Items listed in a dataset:
※ ※ ※
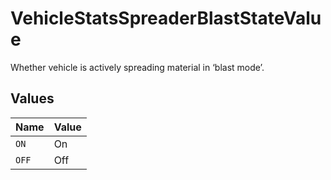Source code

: # VehicleStatsSpreaderBlastStateValue

Whether vehicle is actively spreading material in ‘blast mode’.


## Values

| Name  | Value |
| ----- | ----- |
| `ON`  | On    |
| `OFF` | Off   |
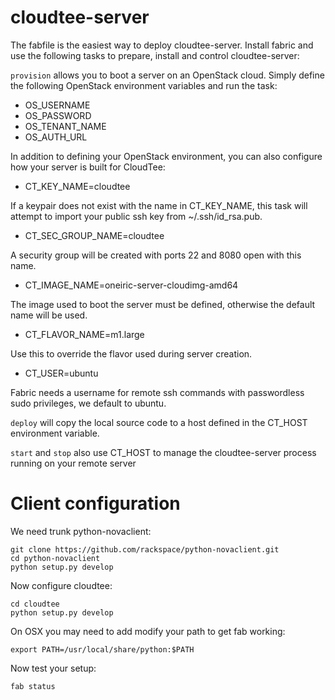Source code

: cloudtee-server
===============

The fabfile is the easiest way to deploy cloudtee-server. Install fabric and
use the following tasks to prepare, install and control cloudtee-server:

`provision` allows you to boot a server on an OpenStack cloud. Simply 
define the following OpenStack environment variables and run the task:

* OS\_USERNAME
* OS\_PASSWORD
* OS\_TENANT\_NAME
* OS\_AUTH\_URL

In addition to defining your OpenStack environment, you can also configure
how your server is built for CloudTee:

* CT\_KEY\_NAME=cloudtee

If a keypair does not exist with the name in CT\_KEY\_NAME, this task will
attempt to import your public ssh key from ~/.ssh/id\_rsa.pub.

* CT\_SEC\_GROUP\_NAME=cloudtee

A security group will be created with ports 22 and 8080 open with this name.

* CT\_IMAGE\_NAME=oneiric-server-cloudimg-amd64

The image used to boot the server must be defined, otherwise the default
name will be used.

* CT\_FLAVOR\_NAME=m1.large

Use this to override the flavor used during server creation.

* CT\_USER=ubuntu

Fabric needs a username for remote ssh commands with passwordless sudo 
privileges, we default to ubuntu.

`deploy` will copy the local source code to a host defined in the CT\_HOST
environment variable.

`start` and `stop` also use CT\_HOST to manage the cloudtee-server process
running on your remote server

Client configuration
====================
We need trunk python-novaclient:

    git clone https://github.com/rackspace/python-novaclient.git
    cd python-novaclient
    python setup.py develop

Now configure cloudtee:

    cd cloudtee
    python setup.py develop

On OSX you may need to add modify your path to get fab working:

    export PATH=/usr/local/share/python:$PATH

Now test your setup:

    fab status
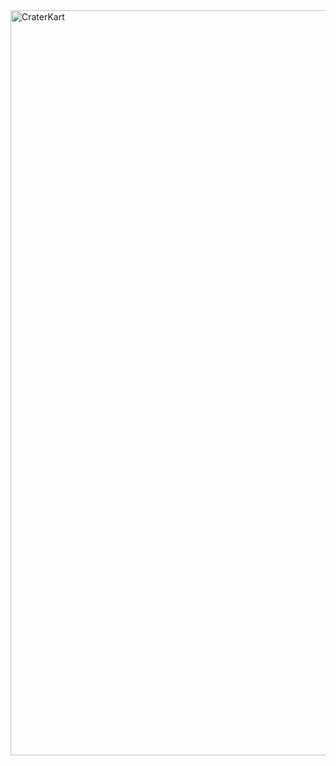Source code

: <img width="1192" alt="CraterKart" src="https://github.com/harshitw/CraterKart/assets/28987897/ac0b6cab-8598-47fc-b3b3-1b765c54bbdc">
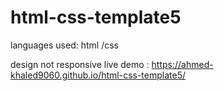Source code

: # html-css-template5
languages used: html /css

 design not responsive
live demo : https://ahmed-khaled9060.github.io/html-css-template5/
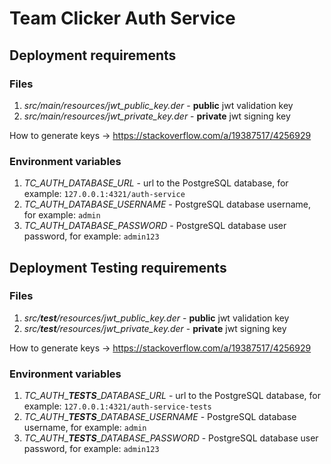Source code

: # Team Clicker Auth Service

## Deployment requirements

### Files

 1. _src/main/resources/jwt_public_key.der_ - **public** jwt validation key
 2. _src/main/resources/jwt_private_key.der_ - **private** jwt signing key

How to generate keys -> https://stackoverflow.com/a/19387517/4256929

### Environment variables

 1. _TC_AUTH_DATABASE_URL_ - url to the PostgreSQL database, for example:
 `127.0.0.1:4321/auth-service`
 2. _TC_AUTH_DATABASE_USERNAME_ - PostgreSQL database username, for example:
 `admin`
 3. _TC_AUTH_DATABASE_PASSWORD_ - PostgreSQL database user password, for example:
 `admin123`

## Deployment Testing requirements

### Files

 1. _src/**test**/resources/jwt_public_key.der_ - **public** jwt validation key
 2. _src/**test**/resources/jwt_private_key.der_ - **private** jwt signing key

How to generate keys -> https://stackoverflow.com/a/19387517/4256929

### Environment variables

 1. _TC_AUTH__**_TESTS_**__DATABASE_URL_ - url to the PostgreSQL database, for example:
 `127.0.0.1:4321/auth-service-tests`
 2. _TC_AUTH__**_TESTS_**__DATABASE_USERNAME_ - PostgreSQL database username, for example:
 `admin`
 3. _TC_AUTH__**_TESTS_**__DATABASE_PASSWORD_ - PostgreSQL database user password, for example:
 `admin123`
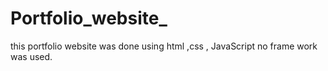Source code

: # Portfolio_website_
this portfolio website was done using html  ,css , JavaScript no frame work was used. 
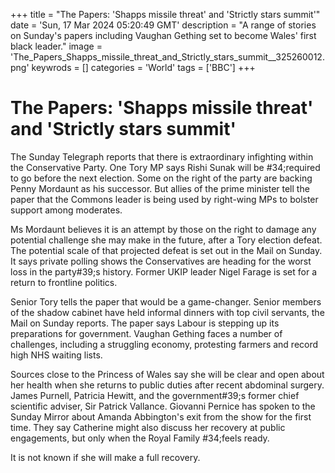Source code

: +++
title = "The Papers: 'Shapps missile threat' and 'Strictly stars summit'"
date = 'Sun, 17 Mar 2024 05:20:49 GMT'
description = "A range of stories on Sunday's papers including Vaughan Gething set to become Wales' first black leader."
image = 'The_Papers_Shapps_missile_threat_and_Strictly_stars_summit__325260012.png'
keywrods =  []
categories = 'World'
tags = ['BBC']
+++

# The Papers: 'Shapps missile threat' and 'Strictly stars summit'

The Sunday Telegraph reports that there is extraordinary infighting within the Conservative Party.
One Tory MP says Rishi Sunak will be <bb>#34;required to go before the next election.
Some on the right of the party are backing Penny Mordaunt as his successor.
But allies of the prime minister tell the paper that the Commons leader is being used by right-wing MPs to bolster support among moderates.

Ms Mordaunt believes it is an attempt by those on the right to damage any potential challenge she may make in the future, after a Tory election defeat.
The potential scale of that projected defeat is set out in the Mail on Sunday.
It says private polling shows the Conservatives are heading for the worst loss in the party<bb>#39;s history.
Former UKIP leader Nigel Farage is set for a return to frontline politics.

Senior Tory tells the paper that would be a game-changer.
Senior members of the shadow cabinet have held informal dinners with top civil servants, the Mail on Sunday reports.
The paper says Labour is stepping up its preparations for government.
Vaughan Gething faces a number of challenges, including a struggling economy, protesting farmers and record high NHS waiting lists.

Sources close to the Princess of Wales say she will be clear and open about her health when she returns to public duties after recent abdominal surgery.
James Purnell, Patricia Hewitt, and the government<bb>#39;s former chief scientific adviser, Sir Patrick Vallance.
Giovanni Pernice has spoken to the Sunday Mirror about Amanda Abbington's exit from the show for the first time.
They say Catherine might also discuss her recovery at public engagements, but only when the Royal Family <bb>#34;feels ready.

It is not known if she will make a full recovery.



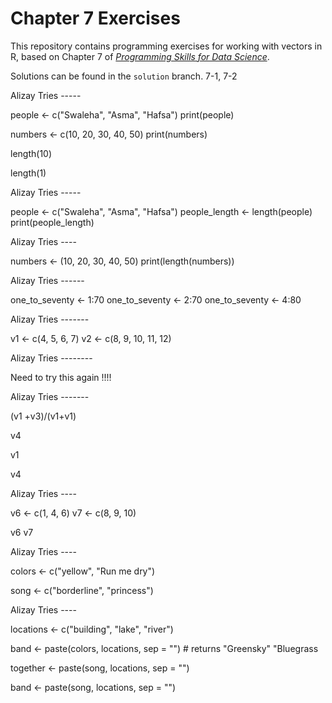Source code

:# Chapter 7 Exercises

This repository contains programming exercises for working with vectors in R, 
based on Chapter 7 of [_Programming Skills for Data Science_](https://programming-for-data-science.github.io/).
 
Solutions can be found in the `solution` branch.
7-1, 7-2

Alizay Tries -----

people <- c("Swaleha", "Asma", "Hafsa")
print(people)

numbers <- c(10, 20, 30, 40, 50)
print(numbers)

length(10)

length(1)


Alizay Tries -----

people <- c("Swaleha", "Asma",  "Hafsa")
people_length <- length(people)
print(people_length)

Alizay Tries ----

numbers <- (10, 20, 30, 40, 50)
print(length(numbers))



Alizay Tries ------

  one_to_seventy <- 1:70
  one_to_seventy <- 2:70
  one_to_seventy <- 4:80

Alizay Tries -------
  
v1 <- c(4, 5, 6, 7)
v2 <- c(8, 9, 10, 11, 12)

Alizay Tries --------

  Need to try this again !!!! 

Alizay Tries -------
  
(v1 +v3)/(v1+v1)

v4 

v1

v4

Alizay Tries ----
  
v6 <- c(1, 4, 6)
v7 <- c(8, 9, 10)

v6
v7 



Alizay Tries ----
  
colors <- c("yellow", "Run me dry")

song <- c("borderline", "princess")

Alizay Tries ----
  
locations <- c("building", "lake", "river")


band <- paste(colors, locations, sep = "") # returns "Greensky" "Bluegrass

together <- paste(song, locations, sep = "")

band <- paste(song, locations, sep = "")



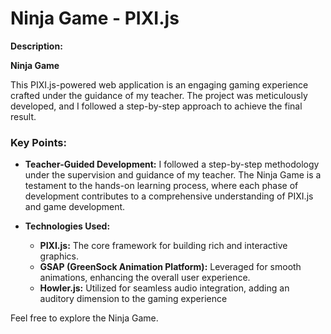 # Ninja Game - PIXI.js

**Description:**

**Ninja Game**

This PIXI.js-powered web application is an engaging gaming experience crafted under the guidance of my teacher. The project was meticulously developed, and I followed a step-by-step approach to achieve the final result.

### Key Points:

- **Teacher-Guided Development:** I followed a step-by-step methodology under the supervision and guidance of my teacher. The Ninja Game is a testament to the hands-on learning process, where each phase of development contributes to a comprehensive understanding of PIXI.js and game development.

- **Technologies Used:**
  - **PIXI.js:** The core framework for building rich and interactive graphics.
  - **GSAP (GreenSock Animation Platform):** Leveraged for smooth animations, enhancing the overall user experience.
  - **Howler.js:** Utilized for seamless audio integration, adding an auditory dimension to the gaming experience

Feel free to explore the Ninja Game.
※ ※ ※
- **Task to carry out**:
Give the number of lines in the data that contain "defined", with no other words.

- **Answer box**:
2